YOUR OBJECTIVE: Nothing below is to be printed except the lines between the line holding "baseline based on" and the line holding "compare many training", inclusive, each exactly as it appears.

Items from a dataset
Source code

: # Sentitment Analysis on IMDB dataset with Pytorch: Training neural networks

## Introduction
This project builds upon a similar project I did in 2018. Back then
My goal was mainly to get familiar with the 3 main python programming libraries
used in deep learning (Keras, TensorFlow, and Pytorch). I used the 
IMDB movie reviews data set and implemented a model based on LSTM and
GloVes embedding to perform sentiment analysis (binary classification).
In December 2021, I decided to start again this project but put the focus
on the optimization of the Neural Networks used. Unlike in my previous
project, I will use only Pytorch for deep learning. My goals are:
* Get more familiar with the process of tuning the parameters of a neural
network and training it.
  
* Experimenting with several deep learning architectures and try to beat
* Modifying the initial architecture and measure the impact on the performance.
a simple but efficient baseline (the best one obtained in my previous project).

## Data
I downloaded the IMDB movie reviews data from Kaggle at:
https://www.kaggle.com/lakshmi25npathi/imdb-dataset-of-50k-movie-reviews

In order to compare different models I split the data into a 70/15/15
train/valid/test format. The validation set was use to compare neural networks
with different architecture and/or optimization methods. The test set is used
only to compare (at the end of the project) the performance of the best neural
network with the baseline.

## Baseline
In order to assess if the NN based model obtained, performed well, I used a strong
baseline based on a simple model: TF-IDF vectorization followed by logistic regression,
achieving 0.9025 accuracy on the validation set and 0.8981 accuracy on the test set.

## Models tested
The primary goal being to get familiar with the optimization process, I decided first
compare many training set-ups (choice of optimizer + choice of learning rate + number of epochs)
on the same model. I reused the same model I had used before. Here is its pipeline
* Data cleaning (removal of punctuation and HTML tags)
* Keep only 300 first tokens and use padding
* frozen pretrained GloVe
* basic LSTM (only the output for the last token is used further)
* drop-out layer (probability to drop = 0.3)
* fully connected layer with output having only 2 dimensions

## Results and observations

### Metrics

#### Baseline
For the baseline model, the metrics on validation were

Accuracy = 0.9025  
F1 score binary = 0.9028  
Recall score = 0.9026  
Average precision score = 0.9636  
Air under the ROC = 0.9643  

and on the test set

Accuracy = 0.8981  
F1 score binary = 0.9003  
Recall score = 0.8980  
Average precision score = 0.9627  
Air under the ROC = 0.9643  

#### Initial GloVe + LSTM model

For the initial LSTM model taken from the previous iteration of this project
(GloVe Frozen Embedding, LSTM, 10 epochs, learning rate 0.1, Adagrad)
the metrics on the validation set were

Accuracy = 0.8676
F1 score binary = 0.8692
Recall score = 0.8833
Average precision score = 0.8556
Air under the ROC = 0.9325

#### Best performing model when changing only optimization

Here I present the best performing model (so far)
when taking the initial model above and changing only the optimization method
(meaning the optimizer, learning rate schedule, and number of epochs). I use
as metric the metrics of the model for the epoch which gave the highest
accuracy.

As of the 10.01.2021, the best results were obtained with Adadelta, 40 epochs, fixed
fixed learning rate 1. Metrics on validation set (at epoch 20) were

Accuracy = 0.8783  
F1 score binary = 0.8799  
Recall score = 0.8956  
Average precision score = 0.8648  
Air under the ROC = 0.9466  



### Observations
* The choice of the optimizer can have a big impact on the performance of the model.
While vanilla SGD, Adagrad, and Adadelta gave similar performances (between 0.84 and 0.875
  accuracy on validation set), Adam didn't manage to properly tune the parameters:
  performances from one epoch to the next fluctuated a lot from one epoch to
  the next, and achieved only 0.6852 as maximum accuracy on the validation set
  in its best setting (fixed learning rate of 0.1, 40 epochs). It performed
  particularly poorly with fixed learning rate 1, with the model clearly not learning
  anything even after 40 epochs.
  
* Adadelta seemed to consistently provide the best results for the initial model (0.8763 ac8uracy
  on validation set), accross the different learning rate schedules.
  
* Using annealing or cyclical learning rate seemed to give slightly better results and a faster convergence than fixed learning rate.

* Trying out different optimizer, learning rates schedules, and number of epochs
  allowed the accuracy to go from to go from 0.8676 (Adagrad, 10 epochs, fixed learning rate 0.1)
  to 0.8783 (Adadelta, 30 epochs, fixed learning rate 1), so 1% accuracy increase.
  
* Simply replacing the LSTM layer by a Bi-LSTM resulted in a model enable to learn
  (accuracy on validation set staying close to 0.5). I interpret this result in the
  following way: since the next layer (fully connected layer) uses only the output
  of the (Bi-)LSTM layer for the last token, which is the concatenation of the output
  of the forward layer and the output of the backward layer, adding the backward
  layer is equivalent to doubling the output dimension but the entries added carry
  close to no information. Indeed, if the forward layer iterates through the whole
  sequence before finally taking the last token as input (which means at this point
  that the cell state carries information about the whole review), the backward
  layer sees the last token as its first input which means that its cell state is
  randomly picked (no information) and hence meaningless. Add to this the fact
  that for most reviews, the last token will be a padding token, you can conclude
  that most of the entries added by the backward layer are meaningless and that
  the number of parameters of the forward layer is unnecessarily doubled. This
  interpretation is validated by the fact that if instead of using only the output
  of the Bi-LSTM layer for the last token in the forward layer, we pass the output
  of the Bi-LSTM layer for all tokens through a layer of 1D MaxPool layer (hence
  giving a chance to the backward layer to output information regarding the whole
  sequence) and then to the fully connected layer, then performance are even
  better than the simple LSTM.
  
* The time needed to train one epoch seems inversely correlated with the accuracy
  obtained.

WRITTEN RESPONSE:
baseline based on a simple model: TF-IDF vectorization followed by logistic regression,
achieving 0.9025 accuracy on the validation set and 0.8981 accuracy on the test set.

## Models tested
The primary goal being to get familiar with the optimization process, I decided first
compare many training set-ups (choice of optimizer + choice of learning rate + number of epochs)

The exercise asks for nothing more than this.